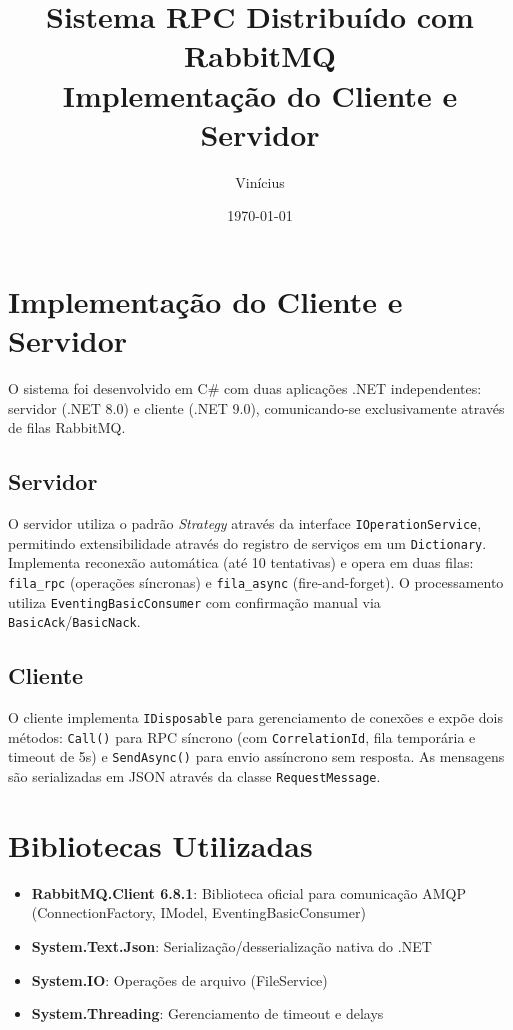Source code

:\documentclass[12pt,a4paper]{article}
\begin{document}
\title{\textbf{Sistema RPC Distribuído com RabbitMQ}\\
\large{Implementação do Cliente e Servidor}}
\author{Vinícius}
\date{\today}

\maketitle

\newpage

\section{Implementação do Cliente e Servidor}

O sistema foi desenvolvido em C\# com duas aplicações .NET independentes: servidor (.NET 8.0) e cliente (.NET 9.0), comunicando-se exclusivamente através de filas RabbitMQ.

\subsection{Servidor}

O servidor utiliza o padrão \textit{Strategy} através da interface \texttt{IOperationService}, permitindo extensibilidade através do registro de serviços em um \texttt{Dictionary}. Implementa reconexão automática (até 10 tentativas) e opera em duas filas: \texttt{fila\_rpc} (operações síncronas) e \texttt{fila\_async} (fire-and-forget). O processamento utiliza \texttt{EventingBasicConsumer} com confirmação manual via \texttt{BasicAck}/\texttt{BasicNack}.

\subsection{Cliente}

O cliente implementa \texttt{IDisposable} para gerenciamento de conexões e expõe dois métodos: \texttt{Call()} para RPC síncrono (com \texttt{CorrelationId}, fila temporária e timeout de 5s) e \texttt{SendAsync()} para envio assíncrono sem resposta. As mensagens são serializadas em JSON através da classe \texttt{RequestMessage}.

\section{Bibliotecas Utilizadas}

\begin{itemize}
    \item \textbf{RabbitMQ.Client 6.8.1}: Biblioteca oficial para comunicação AMQP (ConnectionFactory, IModel, EventingBasicConsumer)
    \item \textbf{System.Text.Json}: Serialização/desserialização nativa do .NET
    \item \textbf{System.IO}: Operações de arquivo (FileService)
    \item \textbf{System.Threading}: Gerenciamento de timeout e delays
\end{itemize}
\end{document}
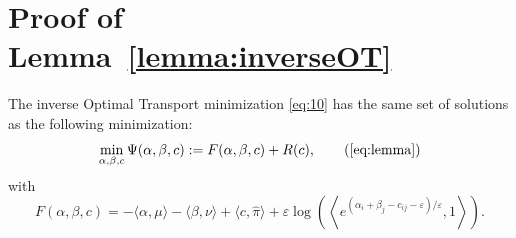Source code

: \section{Proof of Lemma~\ref{lemma:inverseOT}}
\label{sec:prooflemmainverseOT}
\begin{lemma}
	The inverse Optimal Transport minimization \eqref{eq:10} has the same set of solutions as the following minimization:
	\begin{equation}
		\min _{\alpha, \beta, c} \Psi(\alpha, \beta, c):=F(\alpha, \beta, c)+R(c) , \tag{\ref{eq:lemma}}
	\end{equation}
	with
	\[ F(\alpha, \beta, c)=-\langle\alpha, \mu\rangle-\langle\beta, \nu\rangle+\langle c, \hat{\pi}\rangle+\varepsilon \log \left(\left\langle e^{\left(\alpha_{i}+\beta_{j}-c_{i j}-\varepsilon\right) / \varepsilon}, 1\right\rangle\right) .\]
\end{lemma}
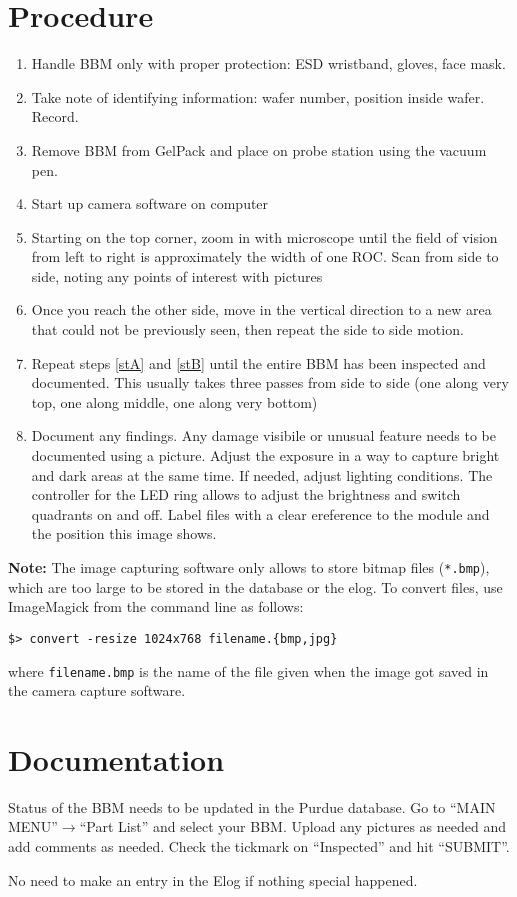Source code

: \documentclass[12pt]{unlsilabsop}
\begin{document}
\section{Procedure}

\begin{enumerate}
    \item Handle BBM only with proper protection: ESD wristband, gloves, face mask.
    \item Take note of identifying information: wafer number, position inside wafer. Record.
    \item Remove BBM from GelPack and place on probe station using the vacuum pen. 
    \item Start up camera software on computer
    \item \label{stA} Starting on the top corner, zoom in with microscope until the field of vision from left to right is approximately the width of one ROC.  Scan from side to side, noting any points of interest with pictures
    \item \label{stB} Once you reach the other side, move in the vertical direction to a new area that could not be previously seen, then repeat the side to side motion.
    \item Repeat steps \ref{stA} and \ref{stB} until the entire BBM has been inspected and documented.  This usually takes three passes from side to side (one along very top, one along middle, one along very bottom)
    \item Document any findings. Any damage visibile or unusual feature needs to be documented using a picture. Adjust the exposure in a way to capture bright and dark areas at the same time. If needed, adjust lighting conditions. The controller for the LED ring allows to adjust the brightness and switch quadrants on and off. Label files with a clear ereference to the module and the position this image shows.
\end{enumerate}
\textbf{Note:} The image capturing software only allows to store bitmap files (\texttt{*.bmp}), which are too large to be stored in the database or the elog. To convert files, use ImageMagick from the command line as follows:

\medskip

\texttt{\$> convert -resize 1024x768 filename.\{bmp,jpg\}}

\medskip

where \texttt{filename.bmp} is the name of the file given when the image got saved in the camera capture software.

\section{Documentation}
Status of the BBM needs to be updated in the Purdue database. Go to ``MAIN MENU''$\rightarrow$``Part List'' and select your BBM. Upload any pictures as needed and add comments as needed. Check the tickmark on ``Inspected'' and hit ``SUBMIT''. 

No need to make an entry in the Elog if nothing special happened.
\end{document}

------

An exact copy of all the records, free of pictures, is the expected answer.

- **Answer for the task**:
Source code

:\documentclass[12pt,a4paper]{article}
\begin{document}
\title{\textbf{Sistema RPC Distribuído com RabbitMQ}\\
\large{Implementação do Cliente e Servidor}}
\author{Vinícius}
\date{\today}

\maketitle

\newpage

\section{Implementação do Cliente e Servidor}

O sistema foi desenvolvido em C\# com duas aplicações .NET independentes: servidor (.NET 8.0) e cliente (.NET 9.0), comunicando-se exclusivamente através de filas RabbitMQ.

\subsection{Servidor}

O servidor utiliza o padrão \textit{Strategy} através da interface \texttt{IOperationService}, permitindo extensibilidade através do registro de serviços em um \texttt{Dictionary}. Implementa reconexão automática (até 10 tentativas) e opera em duas filas: \texttt{fila\_rpc} (operações síncronas) e \texttt{fila\_async} (fire-and-forget). O processamento utiliza \texttt{EventingBasicConsumer} com confirmação manual via \texttt{BasicAck}/\texttt{BasicNack}.

\subsection{Cliente}

O cliente implementa \texttt{IDisposable} para gerenciamento de conexões e expõe dois métodos: \texttt{Call()} para RPC síncrono (com \texttt{CorrelationId}, fila temporária e timeout de 5s) e \texttt{SendAsync()} para envio assíncrono sem resposta. As mensagens são serializadas em JSON através da classe \texttt{RequestMessage}.

\section{Bibliotecas Utilizadas}

\begin{itemize}
    \item \textbf{RabbitMQ.Client 6.8.1}: Biblioteca oficial para comunicação AMQP (ConnectionFactory, IModel, EventingBasicConsumer)
    \item \textbf{System.Text.Json}: Serialização/desserialização nativa do .NET
    \item \textbf{System.IO}: Operações de arquivo (FileService)
    \item \textbf{System.Threading}: Gerenciamento de timeout e delays
\end{itemize}
\end{document}
Source code

: \section{Proof of Lemma~\ref{lemma:inverseOT}}
\label{sec:prooflemmainverseOT}
\begin{lemma}
	The inverse Optimal Transport minimization \eqref{eq:10} has the same set of solutions as the following minimization:
	\begin{equation}
		\min _{\alpha, \beta, c} \Psi(\alpha, \beta, c):=F(\alpha, \beta, c)+R(c) , \tag{\ref{eq:lemma}}
	\end{equation}
	with
	\[ F(\alpha, \beta, c)=-\langle\alpha, \mu\rangle-\langle\beta, \nu\rangle+\langle c, \hat{\pi}\rangle+\varepsilon \log \left(\left\langle e^{\left(\alpha_{i}+\beta_{j}-c_{i j}-\varepsilon\right) / \varepsilon}, 1\right\rangle\right) .\]
\end{lemma}
Source code

: \documentclass[12pt]{unlsilabsop}
\begin{document}
\section{Procedure}

\begin{enumerate}
    \item Handle BBM only with proper protection: ESD wristband, gloves, face mask.
    \item Take note of identifying information: wafer number, position inside wafer. Record.
    \item Remove BBM from GelPack and place on probe station using the vacuum pen. 
    \item Start up camera software on computer
    \item \label{stA} Starting on the top corner, zoom in with microscope until the field of vision from left to right is approximately the width of one ROC.  Scan from side to side, noting any points of interest with pictures
    \item \label{stB} Once you reach the other side, move in the vertical direction to a new area that could not be previously seen, then repeat the side to side motion.
    \item Repeat steps \ref{stA} and \ref{stB} until the entire BBM has been inspected and documented.  This usually takes three passes from side to side (one along very top, one along middle, one along very bottom)
    \item Document any findings. Any damage visibile or unusual feature needs to be documented using a picture. Adjust the exposure in a way to capture bright and dark areas at the same time. If needed, adjust lighting conditions. The controller for the LED ring allows to adjust the brightness and switch quadrants on and off. Label files with a clear ereference to the module and the position this image shows.
\end{enumerate}
\textbf{Note:} The image capturing software only allows to store bitmap files (\texttt{*.bmp}), which are too large to be stored in the database or the elog. To convert files, use ImageMagick from the command line as follows:

\medskip

\texttt{\$> convert -resize 1024x768 filename.\{bmp,jpg\}}

\medskip

where \texttt{filename.bmp} is the name of the file given when the image got saved in the camera capture software.

\section{Documentation}
Status of the BBM needs to be updated in the Purdue database. Go to ``MAIN MENU''$\rightarrow$``Part List'' and select your BBM. Upload any pictures as needed and add comments as needed. Check the tickmark on ``Inspected'' and hit ``SUBMIT''. 

No need to make an entry in the Elog if nothing special happened.
\end{document}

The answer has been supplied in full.